**EXERCISE AIM**
In the entries below, how many lines contain "Windows"? Answer with the number and nothing else.

**DATA EXTRACT**
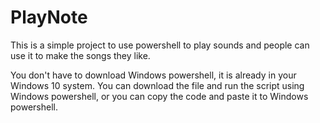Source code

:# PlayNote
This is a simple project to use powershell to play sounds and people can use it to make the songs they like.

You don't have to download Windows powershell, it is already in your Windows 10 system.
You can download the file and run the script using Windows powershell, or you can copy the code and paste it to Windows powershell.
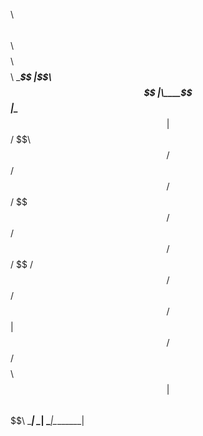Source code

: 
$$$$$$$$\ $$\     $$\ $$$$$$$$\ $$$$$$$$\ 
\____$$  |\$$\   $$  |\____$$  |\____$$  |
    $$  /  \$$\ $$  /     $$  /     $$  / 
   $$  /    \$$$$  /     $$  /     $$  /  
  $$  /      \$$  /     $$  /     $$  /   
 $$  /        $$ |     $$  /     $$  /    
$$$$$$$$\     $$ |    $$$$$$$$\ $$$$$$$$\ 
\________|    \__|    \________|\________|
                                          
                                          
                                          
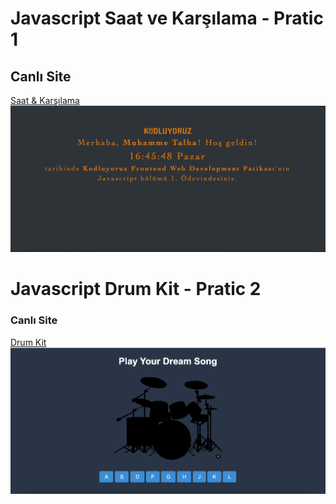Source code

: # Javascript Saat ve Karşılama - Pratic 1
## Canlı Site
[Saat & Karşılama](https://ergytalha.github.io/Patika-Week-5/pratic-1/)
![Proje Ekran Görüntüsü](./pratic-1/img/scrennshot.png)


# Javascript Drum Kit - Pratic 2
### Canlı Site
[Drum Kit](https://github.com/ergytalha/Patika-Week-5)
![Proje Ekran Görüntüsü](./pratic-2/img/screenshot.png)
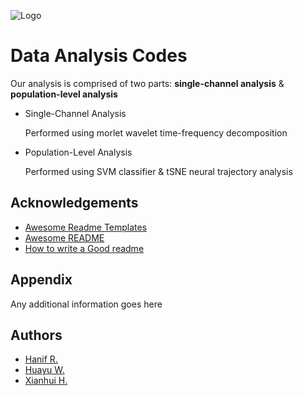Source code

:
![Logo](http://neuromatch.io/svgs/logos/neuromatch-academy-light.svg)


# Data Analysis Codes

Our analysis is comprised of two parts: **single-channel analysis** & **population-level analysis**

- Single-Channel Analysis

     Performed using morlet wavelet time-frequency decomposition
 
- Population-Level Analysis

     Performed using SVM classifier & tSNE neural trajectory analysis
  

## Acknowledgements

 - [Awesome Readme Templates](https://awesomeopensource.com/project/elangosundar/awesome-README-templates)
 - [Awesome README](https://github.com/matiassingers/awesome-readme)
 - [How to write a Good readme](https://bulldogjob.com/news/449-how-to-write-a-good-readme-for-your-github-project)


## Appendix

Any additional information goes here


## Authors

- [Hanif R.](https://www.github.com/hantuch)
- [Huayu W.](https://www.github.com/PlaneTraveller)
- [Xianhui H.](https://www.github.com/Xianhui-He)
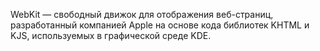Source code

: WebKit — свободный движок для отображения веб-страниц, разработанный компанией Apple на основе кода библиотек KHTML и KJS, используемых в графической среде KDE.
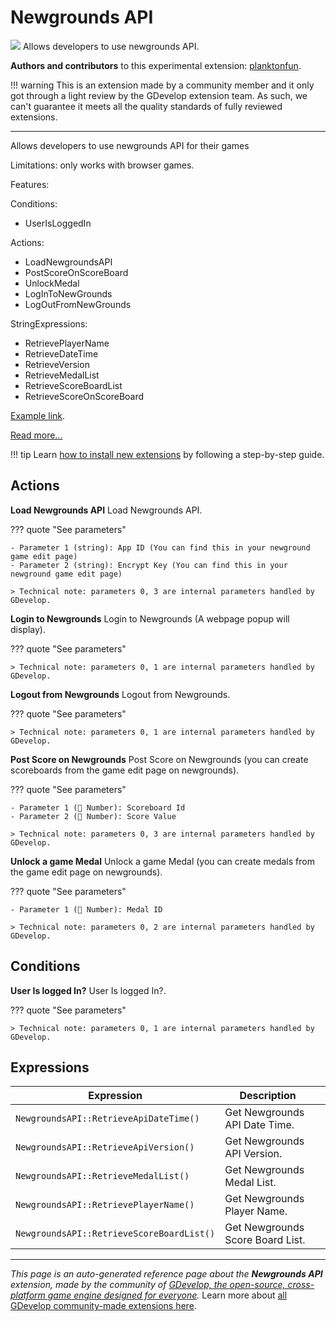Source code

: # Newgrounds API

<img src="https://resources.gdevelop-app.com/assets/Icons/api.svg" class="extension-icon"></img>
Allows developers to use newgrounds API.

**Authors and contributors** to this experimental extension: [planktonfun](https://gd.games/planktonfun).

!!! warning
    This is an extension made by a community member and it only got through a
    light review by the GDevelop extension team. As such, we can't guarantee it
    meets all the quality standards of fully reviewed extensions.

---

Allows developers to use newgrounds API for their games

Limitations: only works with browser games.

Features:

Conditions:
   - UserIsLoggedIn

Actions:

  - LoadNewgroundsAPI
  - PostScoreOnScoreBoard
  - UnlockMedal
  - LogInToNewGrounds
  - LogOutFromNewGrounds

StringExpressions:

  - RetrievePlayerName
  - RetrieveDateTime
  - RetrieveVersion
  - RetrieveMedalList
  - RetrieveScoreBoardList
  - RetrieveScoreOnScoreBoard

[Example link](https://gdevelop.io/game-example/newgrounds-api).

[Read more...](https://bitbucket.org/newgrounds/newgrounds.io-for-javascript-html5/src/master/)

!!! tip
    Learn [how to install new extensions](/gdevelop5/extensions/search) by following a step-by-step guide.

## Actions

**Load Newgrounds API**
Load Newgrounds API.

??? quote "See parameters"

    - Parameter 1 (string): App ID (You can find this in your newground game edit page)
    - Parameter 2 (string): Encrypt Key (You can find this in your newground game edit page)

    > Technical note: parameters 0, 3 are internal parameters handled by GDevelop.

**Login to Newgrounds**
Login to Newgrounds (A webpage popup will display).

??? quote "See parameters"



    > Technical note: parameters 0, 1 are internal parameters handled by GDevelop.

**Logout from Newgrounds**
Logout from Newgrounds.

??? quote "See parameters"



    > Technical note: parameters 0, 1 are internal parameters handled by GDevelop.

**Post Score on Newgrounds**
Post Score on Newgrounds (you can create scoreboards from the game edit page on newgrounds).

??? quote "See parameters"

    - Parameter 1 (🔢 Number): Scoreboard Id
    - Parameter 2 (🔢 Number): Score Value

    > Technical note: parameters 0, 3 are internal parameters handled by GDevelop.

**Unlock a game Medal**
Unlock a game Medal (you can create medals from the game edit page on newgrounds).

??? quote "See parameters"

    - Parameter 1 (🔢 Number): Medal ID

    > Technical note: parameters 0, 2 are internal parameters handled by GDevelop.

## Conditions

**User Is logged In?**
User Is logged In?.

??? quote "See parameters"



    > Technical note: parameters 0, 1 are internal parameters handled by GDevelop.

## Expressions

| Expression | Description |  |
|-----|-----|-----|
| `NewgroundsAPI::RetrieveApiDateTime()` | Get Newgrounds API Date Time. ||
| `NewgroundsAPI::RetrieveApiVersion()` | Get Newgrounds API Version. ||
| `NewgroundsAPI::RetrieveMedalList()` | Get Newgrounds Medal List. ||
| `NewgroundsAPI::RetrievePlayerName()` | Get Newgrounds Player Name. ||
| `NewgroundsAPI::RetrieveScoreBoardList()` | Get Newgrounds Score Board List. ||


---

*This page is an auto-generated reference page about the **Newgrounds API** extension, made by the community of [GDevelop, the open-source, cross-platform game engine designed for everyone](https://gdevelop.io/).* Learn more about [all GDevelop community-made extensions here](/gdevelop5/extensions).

**ANSWER BOX**
2